At breakfast (8-9am) I found myself sitting opposite a post-grad from Exeter who turned out to be doing a thesis on Tertullian (I think it might have been Donna Cooper, but I am terrible on names and faces!).  I pointed her in the direction of the Chronica Tertullianea bibliography and reviews of all the scholarship, and suggested that a scanner plus Google translate might well help with French language.  The thesis is something to do with feminist critiques of Tertullian, but I spent too much time offering advice and probably not enough listening. 

The first paper was at 9:15, and off to it I went.  This was Zurab Jashi, on the Trinitarian Exegesis of Gregory of Nazianzen.  Unfortunately Dr Jashi read his paper with such a heavy accent that I realised after five minutes that I had not followed his argument.  I didn’t see any point in listening for a further 15 minutes so bailed out.  There were three more papers, running up to 11:20, but I didn’t listen to any of them.  The day was sunny, and I was tired, and I went out into Durham, to BHS where I sat in their restaurant overlooking the river and enjoyed a bread roll and a drink!  I then went up to the cathedral and bought a ticket to see the monks’ dormitory, and the treasury with the coffin of St.
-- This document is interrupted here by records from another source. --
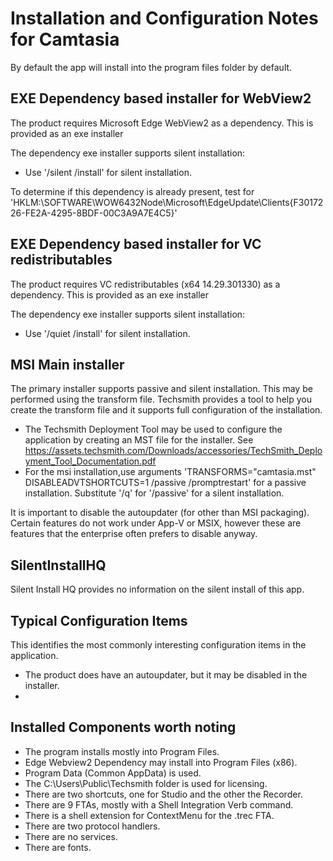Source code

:# Installation and Configuration Notes for Camtasia

By default the app will install into the program files folder by default.


## EXE Dependency based installer for WebView2

The product requires Microsoft Edge WebView2 as a dependency.  This is provided as an exe installer

The dependency exe installer supports silent installation:
* Use '/silent /install' for silent installation.

To determine if this dependency is already present, test for
    'HKLM:\SOFTWARE\WOW6432Node\Microsoft\EdgeUpdate\Clients\{F3017226-FE2A-4295-8BDF-00C3A9A7E4C5}'

## EXE Dependency based installer for VC redistributables

The product requires VC redistributables (x64 14.29.301330) as a dependency.  This is provided as an exe installer

The dependency exe installer supports silent installation:
* Use '/quiet /install' for silent installation.

## MSI Main installer 

The primary installer supports passive and silent installation.  This may be performed using the transform file. Techsmith provides a tool to help you create the transform file and it supports full configuration of the installation.
* The Techsmith Deployment Tool may be used to configure the application by creating an MST file for the installer.  See https://assets.techsmith.com/Downloads/accessories/TechSmith_Deployment_Tool_Documentation.pdf
* For the msi installation,use arguments 'TRANSFORMS="camtasia.mst" DISABLEADVTSHORTCUTS=1 /passive /promptrestart' for a passive installation.  Substitute '/q' for '/passive' for a silent installation.

It is important to disable the autoupdater (for other than MSI packaging). Certain features do not work under App-V or MSIX, however these are features that the enterprise often prefers to disable anyway.

## SilentInstallHQ
Silent Install HQ provides no information on the silent install of this app. 

## Typical Configuration Items 

This identifies the most commonly interesting configuration items in the application.

* The product does have an autoupdater, but it may be disabled in the installer.
* 

## Installed Components worth noting

* The program installs mostly into Program Files.
* Edge Webview2 Dependency may install into Program Files (x86).
* Program Data (Common AppData) is used.
* The C:\Users\Public\Techsmith folder is used for licensing.
* There are two shortcuts, one for Studio and the other the Recorder.
* There are 9 FTAs, mostly with a Shell Integration Verb command.
* There is a shell extension for ContextMenu for the .trec FTA.
* There are two protocol handlers.
* There are no services.
* There are fonts.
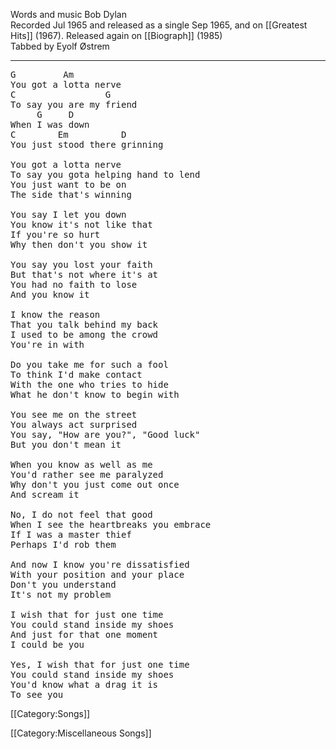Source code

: Words and music Bob Dylan<br>
Recorded Jul 1965 and released as a single Sep 1965, and on
[[Greatest Hits]] (1967). Released again on [[Biograph]]
(1985)<br>
Tabbed by Eyolf Østrem

----
<pre class="verse">
G         Am
You got a lotta nerve
C                 G
To say you are my friend
     G     D
When I was down
C        Em          D
You just stood there grinning

You got a lotta nerve
To say you gota helping hand to lend
You just want to be on
The side that's winning

You say I let you down
You know it's not like that
If you're so hurt
Why then don't you show it

You say you lost your faith
But that's not where it's at
You had no faith to lose
And you know it

I know the reason
That you talk behind my back
I used to be among the crowd
You're in with

Do you take me for such a fool
To think I'd make contact
With the one who tries to hide
What he don't know to begin with

You see me on the street
You always act surprised
You say, "How are you?", "Good luck"
But you don't mean it

When you know as well as me
You'd rather see me paralyzed
Why don't you just come out once
And scream it

No, I do not feel that good
When I see the heartbreaks you embrace
If I was a master thief
Perhaps I'd rob them

And now I know you're dissatisfied
With your position and your place
Don't you understand
It's not my problem

I wish that for just one time
You could stand inside my shoes
And just for that one moment
I could be you

Yes, I wish that for just one time
You could stand inside my shoes
You'd know what a drag it is
To see you
</pre>

[[Category:Songs]]

[[Category:Miscellaneous Songs]]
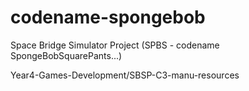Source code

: # codename-spongebob
Space Bridge Simulator Project (SPBS - codename SpongeBobSquarePants...)

Year4-Games-Development/SBSP-C3-manu-resources

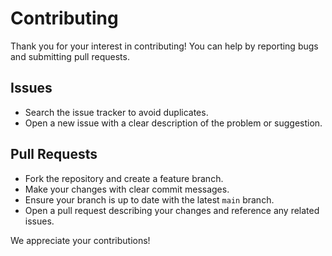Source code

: # Contributing

Thank you for your interest in contributing! You can help by reporting bugs and submitting pull requests.

## Issues
- Search the issue tracker to avoid duplicates.
- Open a new issue with a clear description of the problem or suggestion.

## Pull Requests
- Fork the repository and create a feature branch.
- Make your changes with clear commit messages.
- Ensure your branch is up to date with the latest `main` branch.
- Open a pull request describing your changes and reference any related issues.

We appreciate your contributions!
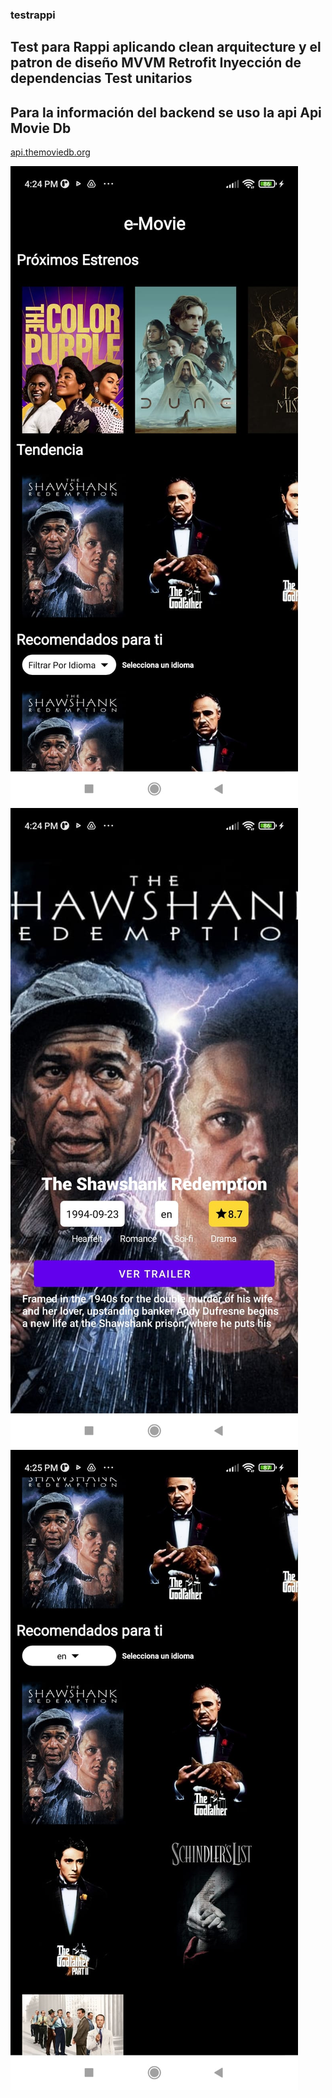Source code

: ### testrappi
## Test para Rappi aplicando clean arquitecture y el patron de diseño **MVVM** **Retrofit** **Inyección de dependencias** **Test unitarios**
## Para la información del backend se uso la api **Api Movie Db** 
[api.themoviedb.org](https://api.themoviedb.org/)





![Applicacion test para Rappi](https://github.com/bzazueta/testrappi/blob/main/test/app/src/main/res/drawable/image2.jpeg)
![Applicacion test para Rappi](https://github.com/bzazueta/testrappi/blob/main/test/app/src/main/res/drawable/image3.jpeg)
![Applicacion test para Rappi](https://github.com/bzazueta/testrappi/blob/main/test/app/src/main/res/drawable/image4.jpeg)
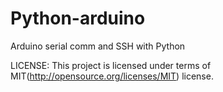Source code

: # Python-arduino
Arduino serial comm and SSH with Python


LICENSE: This project is licensed under terms of MIT(http://opensource.org/licenses/MIT) license.
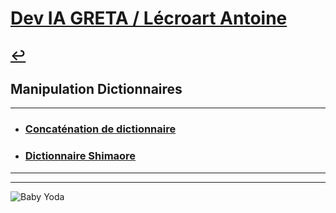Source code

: # [Dev IA GRETA / Lécroart Antoine](https://github.com/Dev-IA-2024/antoine.lecroart)

[↩️](..)
---

## Manipulation Dictionnaires

---

- ### [Concaténation de dictionnaire](./01_concat_dict)
- ### [Dictionnaire Shimaore](./02_shimaore)

---
---
![Baby Yoda](https://images3.alphacoders.com/110/1108129.jpg)
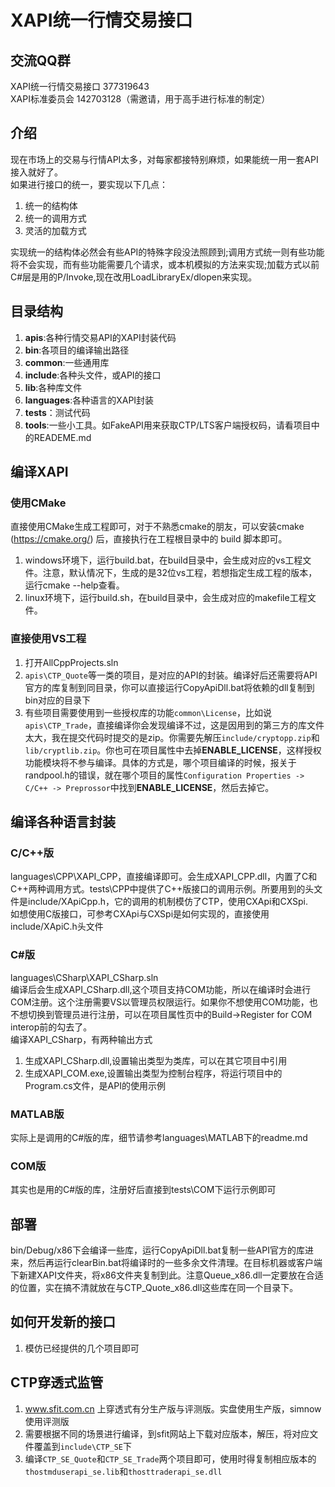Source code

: # XAPI统一行情交易接口

## 交流QQ群
XAPI统一行情交易接口 377319643  
XAPI标准委员会 142703128（需邀请，用于高手进行标准的制定）

## 介绍
现在市场上的交易与行情API太多，对每家都接特别麻烦，如果能统一用一套API接入就好了。  
如果进行接口的统一，要实现以下几点：

1. 统一的结构体
2. 统一的调用方式
3. 灵活的加载方式

实现统一的结构体必然会有些API的特殊字段没法照顾到;调用方式统一则有些功能将不会实现，而有些功能需要几个请求，或本机模拟的方法来实现;加载方式以前C#层是用的P/Invoke,现在改用LoadLibraryEx/dlopen来实现。

## 目录结构
1. **apis**:各种行情交易API的XAPI封装代码
2. **bin**:各项目的编译输出路径
3. **common**:一些通用库
4. **include**:各种头文件，或API的接口
5. **lib**:各种库文件
6. **languages**:各种语言的XAPI封装
7. **tests**：测试代码
8. **tools**:一些小工具。如FakeAPI用来获取CTP/LTS客户端授权码，请看项目中的READEME.md

## 编译XAPI

### 使用CMake
直接使用CMake生成工程即可，对于不熟悉cmake的朋友，可以安装cmake (https://cmake.org/) 后，直接执行在工程根目录中的 build 脚本即可。
1. windows环境下，运行build.bat，在build目录中，会生成对应的vs工程文件。注意，默认情况下，生成的是32位vs工程，若想指定生成工程的版本，运行cmake --help查看。
1. linux环境下，运行build.sh，在build目录中，会生成对应的makefile工程文件。

### 直接使用VS工程
1. 打开AllCppProjects.sln
2. `apis\CTP_Quote`等一类的项目，是对应的API的封装。编译好后还需要将API官方的库复制到同目录，你可以直接运行CopyApiDll.bat将依赖的dll复制到bin对应的目录下
3. 有些项目需要使用到一些授权库的功能`common\License`，比如说`apis\CTP_Trade`，直接编译你会发现编译不过，这是因用到的第三方的库文件太大，我在提交代码时提交的是zip。你需要先解压`include/cryptopp.zip`和`lib/cryptlib.zip`。你也可在项目属性中去掉**ENABLE\_LICENSE**，这样授权功能模块将不参与编译。具体的方式是，哪个项目编译的时候，报关于randpool.h的错误，就在哪个项目的属性`Configuration Properties -> C/C++ -> Preprossor`中找到**ENABLE\_LICENSE**，然后去掉它。

## 编译各种语言封装
### C/C++版
languages\CPP\XAPI\_CPP，直接编译即可。会生成XAPI_CPP.dll，内置了C和C++两种调用方式。tests\CPP中提供了C++版接口的调用示例。所要用到的头文件是include/XApiCpp.h，它的调用的机制模仿了CTP，使用CXApi和CXSpi.  
如想使用C版接口，可参考CXApi与CXSpi是如何实现的，直接使用include/XApiC.h头文件

### C#版
languages\CSharp\XAPI\_CSharp.sln  
编译后会生成XAPI\_CSharp.dll,这个项目支持COM功能，所以在编译时会进行COM注册。这个注册需要VS以管理员权限运行。如果你不想使用COM功能，也不想切换到管理员进行注册，可以在项目属性页中的Build->Register for COM interop前的勾去了。  
编译XAPI_CSharp，有两种输出方式

1. 生成XAPI_CSharp.dll,设置输出类型为类库，可以在其它项目中引用
2. 生成XAPI_COM.exe,设置输出类型为控制台程序，将运行项目中的Program.cs文件，是API的使用示例

### MATLAB版
实际上是调用的C#版的库，细节请参考languages\MATLAB下的readme.md

### COM版
其实也是用的C#版的库，注册好后直接到tests\COM下运行示例即可

## 部署
bin/Debug/x86下会编译一些库，运行CopyApiDll.bat复制一些API官方的库进来，然后再运行clearBin.bat将编译时的一些多余文件清理。在目标机器或客户端下新建XAPI文件夹，将x86文件夹复制到此。注意Queue\_x86.dll一定要放在合适的位置，实在搞不清就放在与CTP\_Quote\_x86.dll这些库在同一个目录下。

## 如何开发新的接口
1. 模仿已经提供的几个项目即可

## CTP穿透式监管
1. www.sfit.com.cn 上穿透式有分生产版与评测版。实盘使用生产版，simnow使用评测版
2. 需要根据不同的场景进行编译，到sfit网站上下载对应版本，解压，将对应文件覆盖到`include\CTP_SE`下
3. 编译`CTP_SE_Quote`和`CTP_SE_Trade`两个项目即可，使用时得复制相应版本的`thostmduserapi_se.lib`和`thosttraderapi_se.dll`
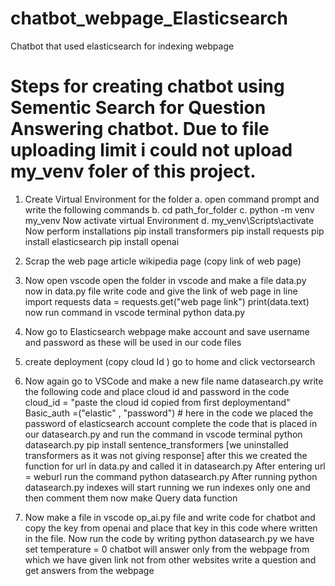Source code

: # chatbot_webpage_Elasticsearch
Chatbot that used elasticsearch for indexing webpage

# Steps for creating chatbot using Sementic Search for Question Answering chatbot. Due to file uploading limit i could not upload my_venv foler of this project. 

1. Create Virtual Environment for the folder
  a.  open command prompt and write the following commands 
  b.  cd path_for_folder
  c.  python -m venv my_venv
Now activate virtual Environment
  d. my_venv\Scripts\activate
Now perform installations
 pip install transformers
 pip install requests
 pip install elasticsearch
 pip install openai
2. Scrap the web page article
   wikipedia page (copy link of web page)
3. Now open vscode open the folder in vscode  and make a file data.py
    now in data.py file write code and give the link of web page in line
   import requests
   data = requests.get("web page link")
   print(data.text)
   now run command in vscode terminal
   python data.py
4. Now go to Elasticsearch webpage make account and save username and password as these will be used in our code files
5. create deployment (copy cloud Id )
   go to home and click vectorsearch
6.  Now again go to VSCode and make a new file name datasearch.py
   write the following code and place cloud id and password in the code
cloud_id = "paste the cloud id copied from first deploymentand"
Basic_auth =("elastic" , "password")   # here in the code we placed the password of elasticsearch account
complete the code that is placed in our datasearch.py and run the command in vscode terminal
                                 python datasearch.py
pip install sentence_transformers
[we uninstalled transformers as it was not giving response]
after this we created the function for url in data.py and called it in datasearch.py
After entering url = weburl run the command
                python datasearch.py
    After running python datasearch.py indexes will start running
    we run indexes only one and then comment them
    now make Query data function

7. Now make a file in vscode op_ai.py file and write code for chatbot and copy the key from openai and place that key in this code where written in the file.
   Now run the code by writing      python datasearch.py
   we have set temperature = 0
   chatbot will answer only from the webpage from which we have given link not from other websites
   write a question and get answers from the webpage 
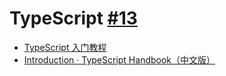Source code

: # TypeScript [#13](https://github.com/vhxubo/blog/issues/13)

- [TypeScript 入门教程](https://ts.xcatliu.com/)
- [Introduction · TypeScript Handbook（中文版）](https://zhongsp.gitbooks.io/typescript-handbook/content/)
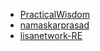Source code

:  
 - [PracticalWisdom](https://www.youtube.com/@PracticalWisdom/playlists)
 - [namaskarprasad](https://www.youtube.com/@namaskarprasad/playlists)
 - [lisanetwork-RE](https://www.youtube.com/@lisanetwork-RE/playlists)
 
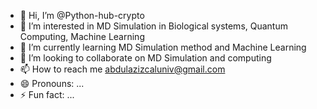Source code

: - 👋 Hi, I’m @Python-hub-crypto
- 👀 I’m interested in MD Simulation in Biological systems, Quantum Computing, Machine Learning
- 🌱 I’m currently learning MD Simulation method and Machine Learning
- 💞️ I’m looking to collaborate on MD Simulation and computing
- 📫 How to reach me abdulazizcaluniv@gmail.com
- 😄 Pronouns: ...
- ⚡ Fun fact: ...

<!---
Python-hub-crypto/Python-hub-crypto is a ✨ special ✨ repository because its `README.md` (this file) appears on your GitHub profile.
You can click the Preview link to take a look at your changes.
--->
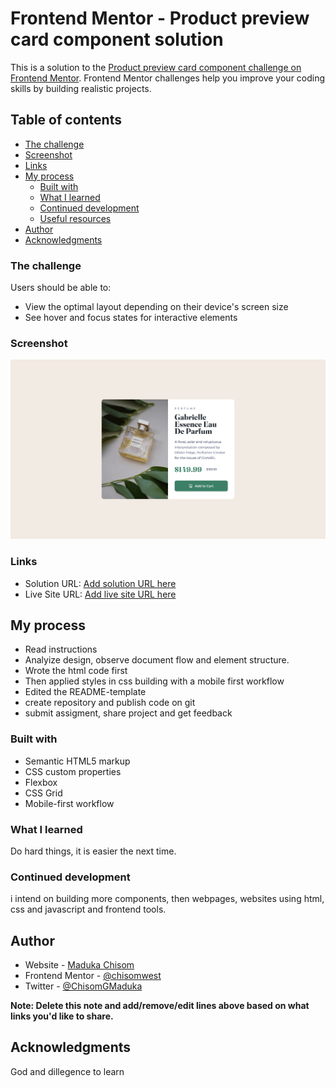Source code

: # Frontend Mentor - Product preview card component solution

This is a solution to the [Product preview card component challenge on Frontend Mentor](https://www.frontendmentor.io/challenges/product-preview-card-component-GO7UmttRfa). Frontend Mentor challenges help you improve your coding skills by building realistic projects.

## Table of contents

- [The challenge](#the-challenge)
- [Screenshot](#screenshot)
- [Links](#links)
- [My process](#my-process)
  - [Built with](#built-with)
  - [What I learned](#what-i-learned)
  - [Continued development](#continued-development)
  - [Useful resources](#useful-resources)
- [Author](#author)
- [Acknowledgments](#acknowledgments)

### The challenge

Users should be able to:

- View the optimal layout depending on their device's screen size
- See hover and focus states for interactive elements

### Screenshot

![](./solution-screenshot.png)

### Links

- Solution URL: [Add solution URL here](https://github.com/Maduka-Chisom/Product-preview-card-component.git)
- Live Site URL: [Add live site URL here](https://maduka-chisom.github.io/Product-preview-card-component/)

## My process

- Read instructions
- Analyize design, observe document flow and element structure.
- Wrote the html code first
- Then applied styles in css building with a mobile first workflow
- Edited the README-template
- create repository and publish code on git
- submit assigment, share project and get feedback

### Built with

- Semantic HTML5 markup
- CSS custom properties
- Flexbox
- CSS Grid
- Mobile-first workflow

### What I learned

Do hard things, it is easier the next time.

### Continued development

i intend on building more components, then webpages, websites using html, css and javascript and frontend tools.

## Author

- Website - [Maduka Chisom](https://www.your-site.com)
- Frontend Mentor - [@chisomwest](https://www.frontendmentor.io/profile/chisomwest)
- Twitter - [@ChisomGMaduka](https://twitter.com/ChisomGMaduka)

**Note: Delete this note and add/remove/edit lines above based on what links you'd like to share.**

## Acknowledgments

God and dillegence to learn

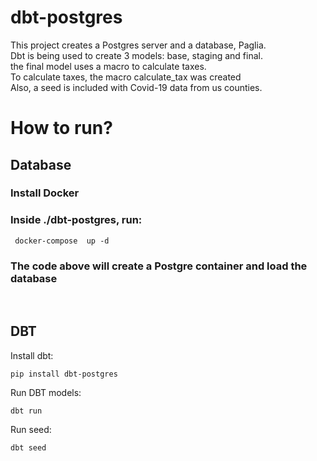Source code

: 


# dbt-postgres
 
This project creates a Postgres server and a database, Paglia. </br>
Dbt is being used to create 3 models: base, staging and final. </br>
the final model uses a macro to calculate taxes. </br>
To calculate taxes, the macro calculate_tax was created </br>
Also, a seed is included with Covid-19 data from us counties. </br>


<h1>How to run?</h1>
<h2>Database</h2>
<h3>Install Docker </h3>
<h3>Inside ./dbt-postgres, run: </h3>
<pre><code> docker-compose  up -d </code></pre>
<h3> The code above will create a Postgre container and load the database </h3>
</br>
<h2>DBT</h2>
Install dbt:
<pre><code>pip install dbt-postgres</code></pre>
Run DBT models:
<pre><code>dbt run</code></pre>
Run seed:
<pre><code>dbt seed</code></pre>




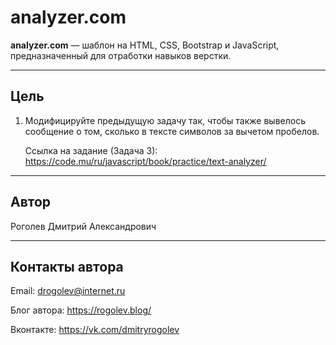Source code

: # analyzer.com

**analyzer.com** &mdash; шаблон на HTML, CSS, Bootstrap и JavaScript, предназначенный для отработки навыков верстки.

---

## Цель

1. Модифицируйте предыдущую задачу так, чтобы также вывелось сообщение о том, сколько в тексте символов за вычетом пробелов.

    Ссылка на задание (Задача 3): 
    https://code.mu/ru/javascript/book/practice/text-analyzer/

---

## Автор

Роголев Дмитрий Александрович

---

## Контакты автора

Email: drogolev@internet.ru

Блог автора: https://rogolev.blog/

Вконтакте: https://vk.com/dmitryrogolev
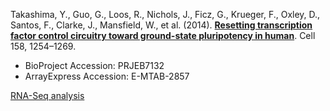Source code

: Takashima, Y., Guo, G., Loos, R., Nichols, J., Ficz, G., Krueger, F., Oxley, D., Santos, F., Clarke, J., Mansfield, W., et al. (2014). **[Resetting transcription factor control circuitry toward ground-state pluripotency in human](https://doi.org/10.1016/j.cell.2014.08.029)**. Cell 158, 1254–1269.

- BioProject Accession: PRJEB7132
- ArrayExpress Accession: E-MTAB-2857

[RNA-Seq analysis](https://jlduan.github.io/Replica/j.cell.2014.08.029/notebooks/analyze.html)

<br>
Cuthbert.  The coffin dates to 690 or thereabouts, and is in pieces.  Cuthbert’s body remained incorrupt through the middle ages, and was still intact at the reformation when the grave was looted of the gold gifts given down the years.  The grave was excavated in 1899, when it was found that the body had finally decayed, but that there were still remains of fabric and a gold cross previously hidden in it which had thus eluded the plunderers.  Cuthbert’s bones were reburied in his shrine. 

I then wandered into the library, and asked if I could see the medieval inventories of the abbey library.  Those on duty were very helpful, and I agreed to come back after lunch. 

At 11:35 there was the final session, a plenary lecture by Mark McIntosh on the artisan’s design: creation in the mind of God.  This was unusually interesting, as he traced an idea from Origen through Augustine to medieval figures like Eriugena and Bonaventura.  It seems that Augustine in his commentary on John imagines an artisan who is making a chest.  The artisan first makes the chest in his mind, because if he doesn’t have the chest there, he simply cannot produce the chest.  The chest is a living thing, because his mind is alive.  When he creates the physical chest, the mental design does not disappear.  It remains; and if the chest is damaged and needs repair, the artisan can do so from the chest in his mind.  Augustine uses this image as an analogy for how God creates us.  However all this was tied up with the Platonic forms, and I did not follow that part of the argument.  He also read bits of Origen, from De principiis, which seemed to put forward a similar idea.  This leads me to think that I need to get a good, readable modern translation of De principiis and read it! 

At 12:50 the conference closed; 1-2pm was lunch, and people were then dispersing.  

I then made my way back to my car to get my camera (20 minutes each way) and then to the cathedral, where I looked at the inventories.  Unfortunately a less-friendly curator had appeared, and the idea of photography was met with “I’m afraid I can’t allow you to do that”.  But I did discover that the printed text of the inventories did not really reflect what was on the page. 

After that I did some shopping, walked back to my car once more (for the fifth time that day), and headed out.  It was 4pm, far too late to go home, so I booked into a hotel north of Newcastle.  The day tomorrow is said to be good weather, and a visit to Hadrian’s Wall might be nice! 

There’s wifi in this hotel.  But the demands for money are so exorbitant, and the restrictions on bandwidth and speed so aggressive, that I will pass.  I’m sure you can all wait until Monday!